На другой день после ареста Елисеева, когда в квартире хозяйничал жандарм Теньков и его подручные, снимавшие допрос с прислуги и соседей, в дверь позвонили - то был Некрасов.
Екатерина Павловна тотчас обратилась к офицеру и заявила, что господина Некрасова не знает и что это не ее знакомый. Теньков возмутился - он стал допрашивать прислугу, но нужных ему сведений не получил.
Говорит Екатерина Павловна Елисеева:
Во все продолжение этой борьбы Некрасов стоял посреди залы
бледный, суровый.
Когда был кончен допрос прислуги, то Некрасов, обратясь к
Тень-кову, сказал, что он приходил к своему сотруднику Елисееву,
низко поклонился мне и благополучно вышел.

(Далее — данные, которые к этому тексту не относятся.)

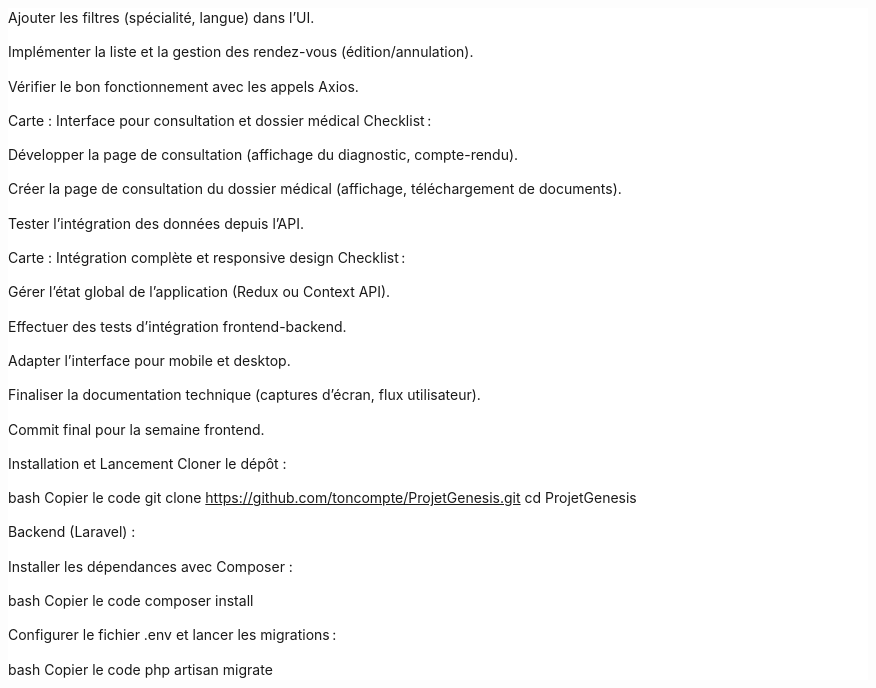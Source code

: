 Ajouter les filtres (spécialité, langue) dans l’UI.


Implémenter la liste et la gestion des rendez-vous (édition/annulation).


Vérifier le bon fonctionnement avec les appels Axios.


Carte : Interface pour consultation et dossier médical
Checklist :


Développer la page de consultation (affichage du diagnostic, compte-rendu).


Créer la page de consultation du dossier médical (affichage, téléchargement de documents).


Tester l’intégration des données depuis l’API.


Carte : Intégration complète et responsive design
Checklist :


Gérer l’état global de l’application (Redux ou Context API).


Effectuer des tests d’intégration frontend-backend.


Adapter l’interface pour mobile et desktop.


Finaliser la documentation technique (captures d’écran, flux utilisateur).


Commit final pour la semaine frontend.



Installation et Lancement
Cloner le dépôt :

 bash
Copier le code
git clone https://github.com/toncompte/ProjetGenesis.git
cd ProjetGenesis


Backend (Laravel) :


Installer les dépendances avec Composer :

 bash
Copier le code
composer install


Configurer le fichier .env et lancer les migrations :

 bash
Copier le code
php artisan migrate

После его ухода Теньков, до сих пор прилично сдержанный,
чуть ли не с пеной у рта и с сжатыми кулаками начал кричать на
меня, что я у правосудия выхватила самую ценную добычу, что они
много бы дали, чтобы найти какой-нибудь клочок или иной повод
взять этого подлеца, что я не понимаю, какой это вредный иезуит и
что из-за него половина сидит, а он остается невредимым и
катается в колясках, что он думает подкупить правосудие,
написавши и читавши стихи в честь Муравьева, но Муравьев во время
его чтения с презрением отвернулся от него, и уж, погоди, не
увернется он, не может быть, чтобы нельзя было его запопасть, и
проч., и проч.
Он до того взбесился, что мой брат встал, подошел к нему и
сказал:
- Господин Теньков, не забывайтесь, исполняйте ваше дело, а
не впутывайте вещей, не идущих к делу.
Этот эпизод я считаю необходимым ввести, так как он,
кажется, единичный случай, который указывает de facto, что
Муравьев имел намерение арестовать Некрасова.
Некрасов был единственным из друзей Елисеева, кто решился прийти в его дом после ареста. Редакторы других журналов, "Русского слова" и "Искры", уже были за решеткой, Некрасов ждал ареста - его "Современник" был гораздо левее прочих изданий, да и каракозовцы на допросах говорили о влиянии на них романа Чернышевского "Что делать?", опубликованного "Современником". Никакой "мадригал" не мог отвести от его головы опасность - Муравьев, как видим, имел явное намерение с ним расправиться. Все это Некрасов понимал, а все же в дом Елисеева пошел. Почему пошел? А вот почему. Однажды он сказал писателю Боборыкину - эти слова всегда были для него программой жизни: "Хуже трусости ничего быть не может! Как только человек струсил,- он погиб, способен на всякую гадость... сейчас же превращается в зверя".
5
"Зачем меня на части рвете,
Клеймите именем раба?..
Я от костей твоих и плоти,
Остервенелая толпа!.."
Николай Некрасов,
"Зачем меня на части рвете...", 1867
Правительственное постановление о закрытии "Современника" еще не было опубликовано, когда Некрасов уехал к себе в поместье. Жизнь в Петербурге была невозможна.
Федору Алексеевичу Некрасову, в Карабиху:
Любезнейший брат Федор Алексеевич,
Вчера (17 мая) я отправил егеря Ивана Макарова в Карабиху; в
пятницу или субботу думаю ехать сам... Найми для нас прачку и
горничную. Пожалуйста, не поленись. Я так измучился с журналом,
что желал бы в деревне отдохнуть в полном спокойствии. От тебя
немало будет зависеть для меня это устроить.
Весь твой,
Н.Некрасов
19 мая
Полного спокойствия не получилось и не могло получиться. Из столицы доходили вести о терроре; Елисеева отпустили на поруки только в конце июля, суд над каракозовцами продолжался - ждали виселиц. Некрасов ездил на охоту, но отвлечься не мог. В лесу было легче, но воображение постоянно переносило его в Петербург, ни на миг нельзя было забыть врагов, друзей и особенно "безличных" - тех, что пригвождали "жирным поцелуем / Несчастного к позорному столбу".